Pascagoula Public

I remember the smell like dried mushrooms and tree bark, a touch of vanilla and sawdust and smoke. There were secret doors that I imagined only I knew about, hidden windows that filtered daylight through rippled panes of glass dusted with fifty summers-worth of salt and pollen and pelted clean again by a thousand thunderstorms. That’s when I loved it most – on a summer day when the rain cut the heat and swelled the ditches full of polliwog water but the lightning kept me indoors by my mother’s decree.

We had to drive 2 miles of asphalt winding through pine woods, twice crossing low bridges over bronze bayous, past the tiny St. Pierre’s Episcopal Church and the abandoned creosote plant, over the railroad tracks, and onto the highway that arrowed through 8 miles of marsh, arced over the river on an ancient drawbridge and into “town.” Pascagoula was twice as big as my hometown – big enough to have a Sears and a high school and a hospital. Big enough to merit a public library.

It was an old brick building – ancient by my kid-reckoning – with big windows all around and white stone steps spilling from the front door. Everything on the other side of that door was a catalyst for fantasy and daydreams. The hardwood floors creaked like the trees they used to be bending in the wind on some Appalachian mountainside. The ceiling towered twenty feet high and dust motes like tiny planets or fields of asteroids floated through shafts of light shining through the tall windows, whole galaxies adrift above the readers bowed over their books like monks at long tables.

In the center of the room, a bank of card catalog cabinets stood like a high mesa of wood and brass in a badland desert of comfy reading chairs. The card holders and pulls on each drawer weren’t just brass but an arcane alloy made of copper from the desert southwest and zinc from Alaskan mines mixed and cast in metal loops the girth of a finger to open a drawers full of secrets written in Dewey Decimal code. The stacks occupied the left half of the room, canyon walls of fiction and fact made from paper, ink and glue.
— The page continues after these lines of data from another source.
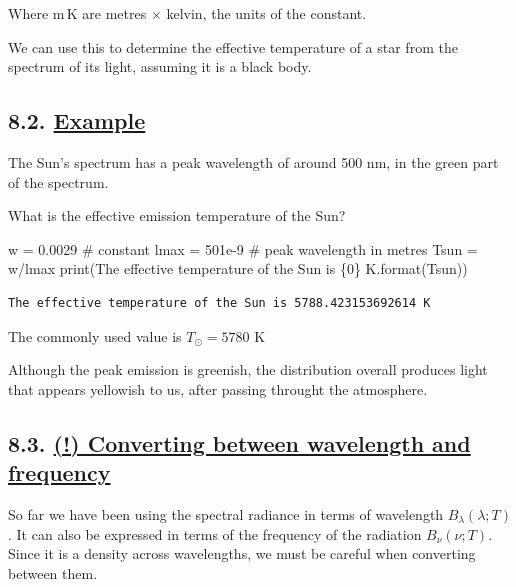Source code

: \documentclass[
  letterpaper,
  DIV=11,
  numbers=noendperiod]{scrartcl}
\newenvironment{Shaded}{\begin{snugshade}}{\end{snugshade}}
\newcommand{\BuiltInTok}[1]{\textcolor[rgb]{0.00,0.23,0.31}{#1}}
\newcommand{\CommentTok}[1]{\textcolor[rgb]{0.37,0.37,0.37}{#1}}
\newcommand{\FloatTok}[1]{\textcolor[rgb]{0.68,0.00,0.00}{#1}}
\newcommand{\NormalTok}[1]{\textcolor[rgb]{0.00,0.23,0.31}{#1}}
\newcommand{\OperatorTok}[1]{\textcolor[rgb]{0.37,0.37,0.37}{#1}}
\newcommand{\SpecialCharTok}[1]{\textcolor[rgb]{0.37,0.37,0.37}{#1}}
\newcommand{\StringTok}[1]{\textcolor[rgb]{0.13,0.47,0.30}{#1}}
\begin{document}
Where \(\mathrm{m\,K}\) are metres \(\times\) kelvin, the units of the
constant.

We can use this to determine the effective temperature of a star from
the spectrum of its light, assuming it is a black body.

\hypertarget{example-2}{%
\subsection{\texorpdfstring{8.2.
\protect\hyperlink{toc0_}{Example}}{8.2. Example}}\label{example-2}}

The Sun's spectrum has a peak wavelength of around 500 nm, in the green
part of the spectrum.

What is the effective emission temperature of the Sun?

\begin{Shaded}
\begin{Highlighting}[]
\NormalTok{w }\OperatorTok{=} \FloatTok{0.0029} \CommentTok{\# constant}
\NormalTok{lmax }\OperatorTok{=} \FloatTok{501e{-}9} \CommentTok{\# peak wavelength in metres}
\NormalTok{Tsun }\OperatorTok{=}\NormalTok{ w}\OperatorTok{/}\NormalTok{lmax}
\BuiltInTok{print}\NormalTok{(}\StringTok{\textquotesingle{}The effective temperature of the Sun is }\SpecialCharTok{\{0\}}\StringTok{ K\textquotesingle{}}\NormalTok{.}\BuiltInTok{format}\NormalTok{(Tsun))}
\end{Highlighting}
\end{Shaded}

\begin{verbatim}
The effective temperature of the Sun is 5788.423153692614 K
\end{verbatim}

The commonly used value is \(T_\odot=5780\) K

Although the peak emission is greenish, the distribution overall
produces light that appears yellowish to us, after passing throught the
atmosphere.

\hypertarget{converting-between-wavelength-and-frequency}{%
\subsection{\texorpdfstring{8.3. \protect\hyperlink{toc0_}{(!)
Converting between wavelength and
frequency}}{8.3. (!) Converting between wavelength and frequency}}\label{converting-between-wavelength-and-frequency}}

So far we have been using the spectral radiance in terms of wavelength
\(B_\lambda(\lambda;T)\). It can also be expressed in terms of the
frequency of the radiation \(B_\nu(\nu;T)\). Since it is a density
across wavelengths, we must be careful when converting between them.
\end{document}
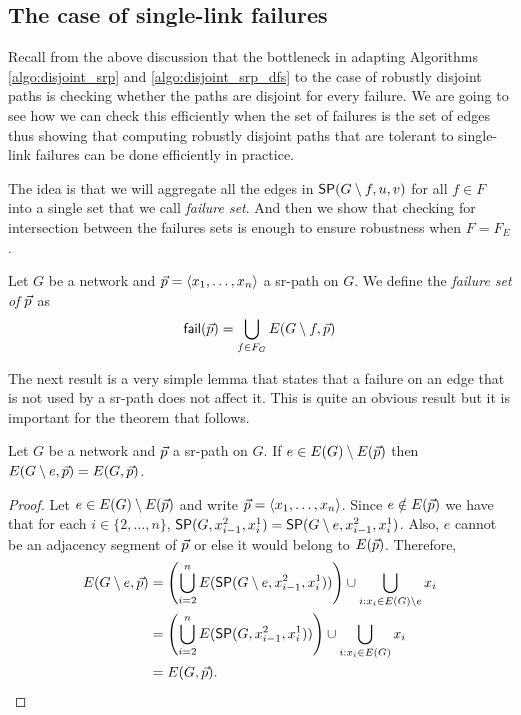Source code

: \subsection{The case of single-link failures}

Recall from the above discussion that the bottleneck in adapting 
Algorithms \ref{algo:disjoint_srp} and \ref{algo:disjoint_srp_dfs} to the case of 
robustly disjoint paths is checking whether the paths are disjoint for every failure.
We are going to see how we can check this efficiently when the set of failures is the 
set of edges thus showing that computing robustly disjoint paths that are tolerant to 
single-link failures can be done efficiently in practice.

The idea is that we will aggregate all the edges in $\sp(G \setminus f, u, v)$ for all $f \in F$
into a single set that we call \emph{failure set}. And then we show that checking for intersection
between the failures sets is enough to ensure robustness when $F = F_E$.

\begin{definition}
Let $G$ be a network and $\sr{p} = \langle x_1, \ldots, x_n \rangle$ a sr-path on $G$. We define the \emph{failure set of $\sr{p}$}
as
$$
\fail(\sr{p}) = \bigcup_{f \in F_G} E(G \setminus f, \sr{p})
$$
\end{definition}

The next result is a very simple lemma that states that a failure on an edge that is not used by a sr-path does not affect it. This is quite an
obvious result but it is important for the theorem that follows.

\begin{lemma}
\label{lemma:outside-edge}
Let $G$ be a network and $\sr{p}$ a sr-path on $G$. If $e \in E(G) \setminus E(\sr{p})$ then $E(G \setminus e, \sr{p}) = E(G, \sr{p})$.
\end{lemma}

\begin{proof}
Let $e \in E(G) \setminus E(\sr{p})$ and write $\sr{p} = \langle x_1, \ldots, x_n \rangle$. Since $e \notin E(\sr{p})$ we have 
that for each $i \in \{2, \ldots, n\}$, $\sp(G, x^2_{i - 1}, x^1_{i}) = \sp(G \setminus e, x^2_{i - 1}, x^1_{i})$. Also, $e$ cannot be an
adjacency segment of $\sr{p}$ or else it would belong to $E(\sr{p})$. Therefore,
\begin{align*}
E(G \setminus e, \sr{p}) & = \left( \bigcup_{i = 2}^n E(\sp(G \setminus e, x^2_{i - 1}, x^1_i)) \right) \cup \bigcup_{i : x_i \in E(G) \setminus e} x_i \\
& = \left( \bigcup_{i = 2}^n E(\sp(G, x^2_{i - 1}, x^1_i)) \right) \cup \bigcup_{i : x_i \in E(G) } x_i \\
& = E(G, \sr{p}).
\end{align*}
\end{proof}

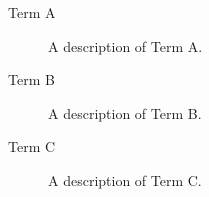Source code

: \begin{description}
  \item[Term A] A description of Term A.
  \item[Term B] A description of Term B.
  \item[Term C] A description of Term C.
\end{description}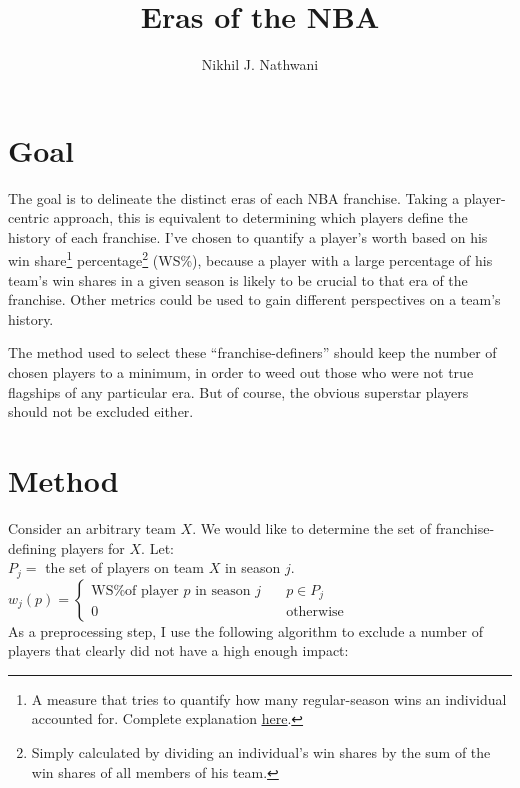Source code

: \documentclass[a4paper,11pt]{article}
\author{Nikhil J. Nathwani}
\title{Eras of the NBA}
\begin{document}
       \maketitle

\section{Goal}
The goal is to delineate the distinct eras of each NBA franchise. Taking a player-centric approach, this is equivalent to determining which players define the history of each franchise. I've chosen to quantify a player's worth based on his win share\footnote{A measure that tries to quantify how many regular-season wins an individual accounted for. Complete explanation \textcolor{blue}{\underline{\href{http://www.basketball-reference.com/about/ws.html}{here}}}.} percentage\footnote{Simply calculated by dividing an individual's win shares by the sum of the win shares of all members of his team.} (WS\%), because a player with a large percentage of his team's win shares in a given season is likely to be crucial to that era of the franchise. Other metrics could be used to gain different perspectives on a team's history.

The method used to select these ``franchise-definers'' should keep the number of chosen players to a minimum, in order to weed out those who were not true flagships of any particular era. But of course, the obvious superstar players should not be excluded either.

\section{Method}
Consider an arbitrary team $X$. We would like to determine the set of franchise-defining players for $X$. Let:\\

$P_j=$ the set of players on team $X$ in season $j$.\\ 


$w_j(p) = \left\{ \begin{array}{ll}
		            \text{WS\% of player } p \text{ in season } j & \quad p \in P_j\\
		            0 & \quad \text{otherwise}
		        \end{array}
 		   \right. $\\



As a preprocessing step, I use the following algorithm to exclude a number of players that clearly did not have a high enough impact:\\
\end{document}

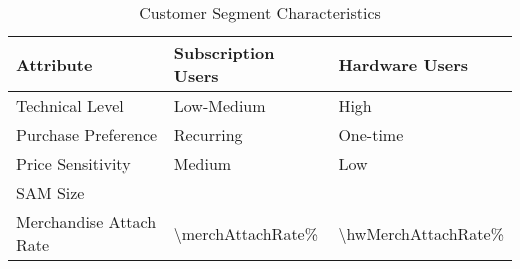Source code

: \begin{table}[H]
\centering
\caption{Customer Segment Characteristics}
\begin{tabularx}{\linewidth}{l X X}
\toprule
Attribute & Subscription Users & Hardware Users \\\midrule
Technical Level & Low-Medium & High \\
Purchase Preference & Recurring & One-time \\
Price Sensitivity & Medium & Low \\
SAM Size & \numint{\samSubs}\cite{chainalysis2024,triple2023} & \numint{\samHw}\cite{chainalysis2024,triple2023} \\
Merchandise Attach Rate & \num{\merchAttachRate}\%\cite{shopify2024} & \num{\hwMerchAttachRate}\%\cite{shopify2024} \\
\bottomrule
\end{tabularx}
\end{table}
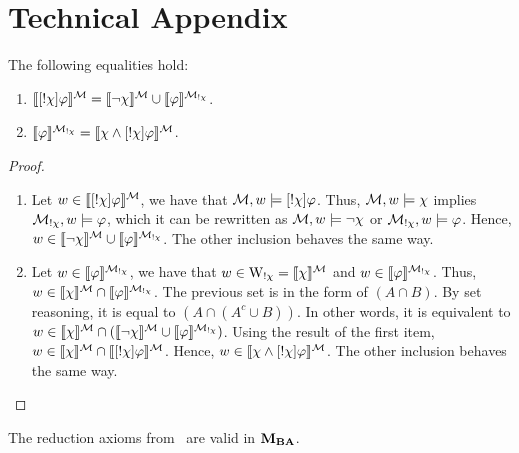 \section{Technical Appendix}


\begin{lemma}\label{lem:palproperties} The following equalities hold:
\begin{enumerate}
\item $\llbracket [!\chi]\varphi \rrbracket^{\mathcal{M}} = \llbracket \neg\chi \rrbracket^{\mathcal{M}} \cup \llbracket \varphi \rrbracket^{\mathcal{M}_{!\chi}}$.
\item $\llbracket \varphi \rrbracket^{\mathcal{M}_{!\chi}} = \llbracket \chi \wedge [!\chi]\varphi \rrbracket^{\mathcal{M}}$.
\end{enumerate}
\end{lemma}

\begin{proof}
\ 
\begin{enumerate}
\item Let $w \in \llbracket [!\chi]\varphi \rrbracket^{\mathcal{M}}$, we have that $\mathcal{M},w \models [!\chi]\varphi$. Thus, $\mathcal{M},w \models \chi$ implies $\mathcal{M}_{!\chi},w \models \varphi$, which it can be rewritten as $\mathcal{M},w \models \neg\chi$ or $\mathcal{M}_{!\chi},w \models \varphi$. Hence, $w \in \llbracket \neg\chi \rrbracket^{\mathcal{M}} \cup \llbracket \varphi \rrbracket^{\mathcal{M}_{!\chi}}$. The other inclusion behaves the same way.
\item Let $w \in \llbracket \varphi \rrbracket^{\mathcal{M}_{!\chi}}$, we have that $w \in \operatorname{W}_{!\chi} = \llbracket \chi \rrbracket^{\mathcal{M}}$ and $w \in \llbracket \varphi \rrbracket^{\mathcal{M}_{!\chi}}$. Thus, $w \in \llbracket \chi \rrbracket^{\mathcal{M}} \cap \llbracket \varphi \rrbracket^{\mathcal{M}_{!\chi}}$. The previous set is in the form of $(A \cap B)$. By set reasoning, it is equal to $(A \cap (A^c \cup B))$.
In other words, it is equivalent to $w \in \llbracket \chi \rrbracket^{\mathcal{M}} \cap (\llbracket \neg\chi \rrbracket^{\mathcal{M}} \cup \llbracket \varphi \rrbracket^{\mathcal{M}_{!\chi}})$. Using the result of the first item, $w \in \llbracket \chi \rrbracket^{\mathcal{M}} \cap \llbracket [!\chi]\varphi \rrbracket^{\mathcal{M}}$. Hence, $w \in \llbracket \chi \wedge [!\chi]\varphi \rrbracket^{\mathcal{M}}$.
The other inclusion behaves the same way.
\end{enumerate}
\end{proof}

\begin{lemma}
The reduction axioms from~ are valid in $\mathbf{M}_{\mathbf{BA}}$.
\end{lemma}

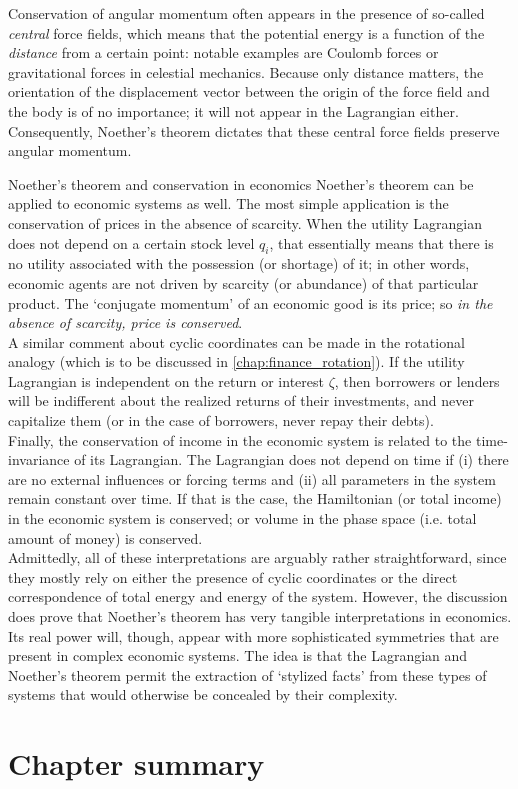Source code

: Conservation of angular momentum often appears in the presence of so-called \emph{central} force fields, which means that the potential energy is a function of the \emph{distance} from a certain point: notable examples are Coulomb forces or gravitational forces in celestial mechanics. Because only distance matters, the orientation of the displacement vector between the origin of the force field and the body is of no importance; it will not appear in the Lagrangian either. Consequently, Noether's theorem dictates that these central force fields preserve angular momentum.

\begin{econ}{Noether's theorem and conservation in economics}
    Noether's theorem can be applied to economic systems as well. The most simple application is the conservation of prices in the absence of scarcity. When the utility Lagrangian does not depend on a certain stock level $q_i$, that essentially means that there is no utility associated with the possession (or shortage) of it; in other words, economic agents are not driven by scarcity (or abundance) of that particular product. The `conjugate momentum' of an economic good is its price; so \emph{in the absence of scarcity, price is conserved}.\\
    
    A similar comment about cyclic coordinates can be made in the rotational analogy (which is to be discussed in \cref{chap:finance_rotation}). If the utility Lagrangian is independent on the return or interest $\zeta$, then borrowers or lenders will be indifferent about the realized returns of their investments, and never capitalize them (or in the case of borrowers, never repay their debts).\\
    
    Finally, the conservation of income in the economic system is related to the time-invariance of its Lagrangian. The Lagrangian does not depend on time if (i) there are no external influences or forcing terms and (ii) all parameters in the system remain constant over time. If that is the case, the Hamiltonian (or total income) in the economic system is conserved; or volume in the phase space (i.e. total amount of money) is conserved.\\
    
    Admittedly, all of these interpretations are arguably rather straightforward, since they mostly rely on either the presence of cyclic coordinates or the direct correspondence of total energy and energy of the system. However, the discussion does prove that Noether's theorem has very tangible interpretations in economics. Its real power will, though, appear with more sophisticated symmetries that are present in complex economic systems. The idea is that the Lagrangian and Noether's theorem permit the extraction of `stylized facts' from these types of systems that would otherwise be concealed by their complexity. 
\end{econ}

\section*{Chapter summary}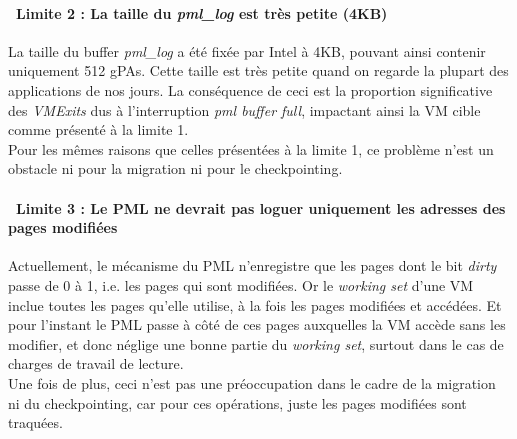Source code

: \paragraph{\textbullet\ \textbf{Limite 2 : La taille du \textit{pml\_log} est très petite (4KB)}}
\par\noindent
\par\noindent La taille du buffer \textit{pml\_log} a été fixée par Intel à 4KB, pouvant ainsi contenir uniquement 512 gPAs. Cette taille est très petite quand on regarde la plupart des applications de nos jours. La conséquence de ceci est la proportion significative des \textit{VMExits} dus à l'interruption \textit{pml buffer full}, impactant ainsi la VM cible comme présenté à la limite 1.\\
Pour les mêmes raisons que celles présentées à la limite 1, ce problème n'est un obstacle ni pour la migration ni pour le checkpointing.

\paragraph{\textbullet\ \textbf{Limite 3 : Le PML ne devrait pas loguer uniquement les adresses des pages modifiées}}
\par\noindent
\par\noindent Actuellement, le mécanisme du PML n'enregistre que les pages dont le bit \textit{dirty} passe de 0 à 1, i.e. les pages qui sont modifiées. Or le \textit{working set} d'une VM inclue toutes les pages qu'elle utilise, à la fois les pages modifiées et accédées. Et pour l'instant le PML passe à côté de ces pages auxquelles la VM accède sans les modifier, et donc néglige une bonne partie du \textit{working set}, surtout dans le cas de charges de travail de lecture.\\
Une fois de plus, ceci n'est pas une préoccupation dans le cadre de la migration ni du checkpointing, car pour ces opérations, juste les pages modifiées sont traquées.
I was convinced that if all the books could whisper, a flood of sound and stories would wash us away, all the way down Market Street and into the Gulf of Mexico.

(image via ebookfriendly.com)

The Pascagoula Public Library was demolished in 1987 and a bland new brick and glass box was erected on the site. It has fluorescent lights and Berber carpets and computers instead of card catalogs. I hate it, but I’m almost glad. Have you ever reread a book you loved as a kid only to find it wasn’t nearly so captivating the second time around? The old library is gone. I’ll never reread that particular book, so I can remember it however I like.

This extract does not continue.